多くの人は、自分のことを獣よりも特別な存在だと思っている。
言葉が話せる精霊よりもなぜだか特別だと思っているところがある。大聖霊様に選ばれたのが人の姫君である、けれどもっと前から傲慢な生き物だったのではないだろうか。
そして、立場や見なりを強く持つもの、王族や貴族、豪商、それらは同じと言われることを嫌うものだ。誰かと違う存在であろうとしているのに、それを否定されるわけだから。
同じではない、と言うものは、同じではないと言うことにしておいてほしいんじゃよ。明言しなくとも察してわきまえていて欲しい。そのような大人が多いんじゃ」
「「納得できない〜!?」」
「納得できることの方が少ないんです」
ほっとしたように、国王は目の周りの力を抜き、シワの掘りを深くした。だらりと脂肪が下に垂れる。それと同時に生命エネルギーも発散されてしまったかのように、しおらしく感じられた。
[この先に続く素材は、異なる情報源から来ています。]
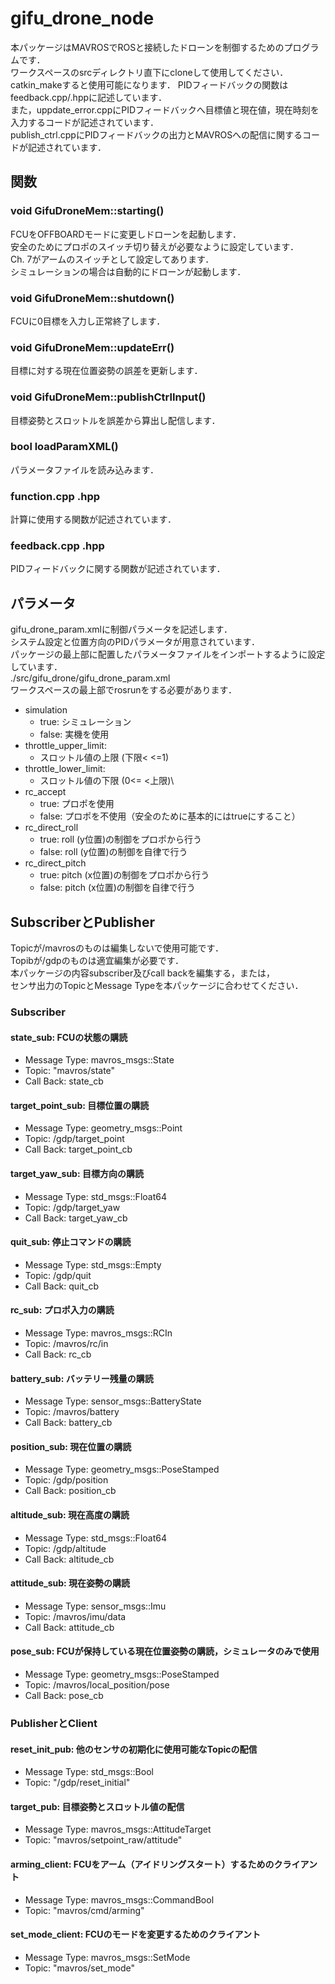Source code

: # gifu_drone_node
本パッケージはMAVROSでROSと接続したドローンを制御するためのプログラムです．\
ワークスペースのsrcディレクトリ直下にcloneして使用してください．\
catkin_makeすると使用可能になります．
PIDフィードバックの関数はfeedback.cpp/.hppに記述しています．\
また，uppdate_error.cppにPIDフィードバックへ目標値と現在値，現在時刻を入力するコードが記述されています．\
publish_ctrl.cppにPIDフィードバックの出力とMAVROSへの配信に関するコードが記述されています．

## 関数
### void GifuDroneMem::starting()
FCUをOFFBOARDモードに変更しドローンを起動します．\
安全のためにプロポのスイッチ切り替えが必要なように設定しています．\
Ch. 7がアームのスイッチとして設定してあります．\
シミュレーションの場合は自動的にドローンが起動します．

### void GifuDroneMem::shutdown()
FCUに0目標を入力し正常終了します．

### void GifuDroneMem::updateErr()
目標に対する現在位置姿勢の誤差を更新します．

### void GifuDroneMem::publishCtrlInput()
目標姿勢とスロットルを誤差から算出し配信します．

### bool loadParamXML()
パラメータファイルを読み込みます．

### function.cpp .hpp
計算に使用する関数が記述されています．

### feedback.cpp .hpp
PIDフィードバックに関する関数が記述されています．

## パラメータ
gifu_drone_param.xmlに制御パラメータを記述します．\
システム設定と位置方向のPIDパラメータが用意されています．\
パッケージの最上部に配置したパラメータファイルをインポートするように設定しています．\
./src/gifu_drone/gifu_drone_param.xml\
ワークスペースの最上部でrosrunをする必要があります．

- simulation
    - true:   シミュレーション
    - false:  実機を使用
- throttle_upper_limit:
    - スロットル値の上限 (下限< <=1)
- throttle_lower_limit:
    - スロットル値の下限 (0<= <上限)\
- rc_accept
    - true:   プロポを使用
    - false:  プロポを不使用（安全のために基本的にはtrueにすること）
- rc_direct_roll
    - true:   roll (y位置)の制御をプロポから行う
    - false:  roll (y位置)の制御を自律で行う
- rc_direct_pitch
    - true:   pitch (x位置)の制御をプロポから行う
    - false:  pitch (x位置)の制御を自律で行う


## SubscriberとPublisher
Topicが/mavrosのものは編集しないで使用可能です．\
Topibが/gdpのものは適宜編集が必要です．\
本パッケージの内容subscriber及びcall backを編集する，または，\
センサ出力のTopicとMessage Typeを本パッケージに合わせてください．

### Subscriber
#### state_sub: FCUの状態の購読
- Message Type: mavros_msgs::State
- Topic:        "mavros/state"
- Call Back:    state_cb

#### target_point_sub: 目標位置の購読
- Message Type: geometry_msgs::Point
- Topic:        /gdp/target_point
- Call Back:    target_point_cb

#### target_yaw_sub: 目標方向の購読
- Message Type: std_msgs::Float64
- Topic:        /gdp/target_yaw
- Call Back:    target_yaw_cb

#### quit_sub: 停止コマンドの購読
- Message Type: std_msgs::Empty
- Topic:        /gdp/quit
- Call Back:    quit_cb

#### rc_sub: プロポ入力の購読
- Message Type: mavros_msgs::RCIn
- Topic:        /mavros/rc/in
- Call Back:    rc_cb

#### battery_sub: バッテリー残量の購読
- Message Type: sensor_msgs::BatteryState
- Topic:        /mavros/battery
- Call Back:    battery_cb

#### position_sub: 現在位置の購読
- Message Type: geometry_msgs::PoseStamped
- Topic:        /gdp/position
- Call Back:    position_cb

#### altitude_sub: 現在高度の購読
- Message Type: std_msgs::Float64
- Topic:        /gdp/altitude
- Call Back:    altitude_cb

#### attitude_sub: 現在姿勢の購読
- Message Type: sensor_msgs::Imu
- Topic:        /mavros/imu/data
- Call Back:    attitude_cb

#### pose_sub: FCUが保持している現在位置姿勢の購読，シミュレータのみで使用
- Message Type: geometry_msgs::PoseStamped
- Topic:        /mavros/local_position/pose
- Call Back:    pose_cb

### PublisherとClient
#### reset_init_pub: 他のセンサの初期化に使用可能なTopicの配信
- Message Type: std_msgs::Bool
- Topic:        "/gdp/reset_initial"

#### target_pub: 目標姿勢とスロットル値の配信
- Message Type: mavros_msgs::AttitudeTarget
- Topic:        "mavros/setpoint_raw/attitude"

#### arming_client: FCUをアーム（アイドリングスタート）するためのクライアント
- Message Type: mavros_msgs::CommandBool
- Topic:        "mavros/cmd/arming"

#### set_mode_client: FCUのモードを変更するためのクライアント
- Message Type: mavros_msgs::SetMode
- Topic:        "mavros/set_mode"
恥じてもいるのかもしれない。積んできてしまった人の在り方を。
「でも、知ってることは多い方がいいもん」
「そんな考え方があるんだって教えてもらった」
「「ありがとう。同意はしないけど!」」
「聞いてくれてありがとうね」
国王は再び目を開く。
「お二人はお気をつけなされ」
「「何に……?」」
「このような考えを持つ者が確実にいること。人数が少なく見えても、ありとあらゆる金融や物流、戦力を駆使して、雪崩のように押し寄せてくることもあるでしょう」
「「どうして自然に近いままでいられないんでしょう?」」
「隣にいる子が死んでしまい、そうでもしょうがないと思いますか?」
「そういうこともあるでしょ?」
「僕たちは、生き物です」
「でしたら……我々に近い感覚を持っていそうな冬姫エル様でいらっしゃればどうなさると思いますか?」
「最後まであきらめないような気がします……」
「生きていてほしいってすごく力を尽くしてくれそうです……」
「けれどね、待って、彼女はまだ幼い冬姫です」
「フェンリル様であれば、そのようにはおっしゃりません」
「「人は生き物であることをやめられませんよ?」」
「辞めたいと思っている者たちもいる。覚えておいて、お気をつけなされ」
国王は深く息を吸い、言い切ったように、目をつむってしまった。
それから夏の風は椅子をゆりかごのように揺らし、彼を眠りに誘う。そのまま死なせてしまうためではない。まだこれからもやるべきことのために彼は眠り、細々とエネルギーを蓄えているのだ。
積み上げてきた。この経歴のために。
保ってきた。この夏の島のために。
カイルは取りこぼしてしまったけれど。
その穴埋めは、冬の国との縁で補えるならば……。
腹の底で思い描くのは、冬姫エルの姿。
言いくるめれば同情して理解を示してさえくれそうな、賢くてもからまわり、まだ幼く愚かな姫である。
二人はぶるりと震え、室内に帰ってきた。
そしてとぼとぼ、自分の部屋まで歩いて行く。
「なんだか、まだ上手にできなかったね」
「できることも増えたはずなんだけどな」
「ビーチバレーをするって約束は取り付けられたんだけどね」
「ジオネイド王子、ちゃんとやってくれるかな〜。お父様に言い負けませんように」
口をへの字に曲げて通り過ぎていくと、夏妖精が服の裾を引っ張り、廊下の角を指差した。
息を潜めて、声をさぐる。
──今後責めるのはその点で決まりですな。
──人を知らぬに消されていたなんてとんでもない、っと。しかも誰だかわからないなんて、ふふ、都合がいい。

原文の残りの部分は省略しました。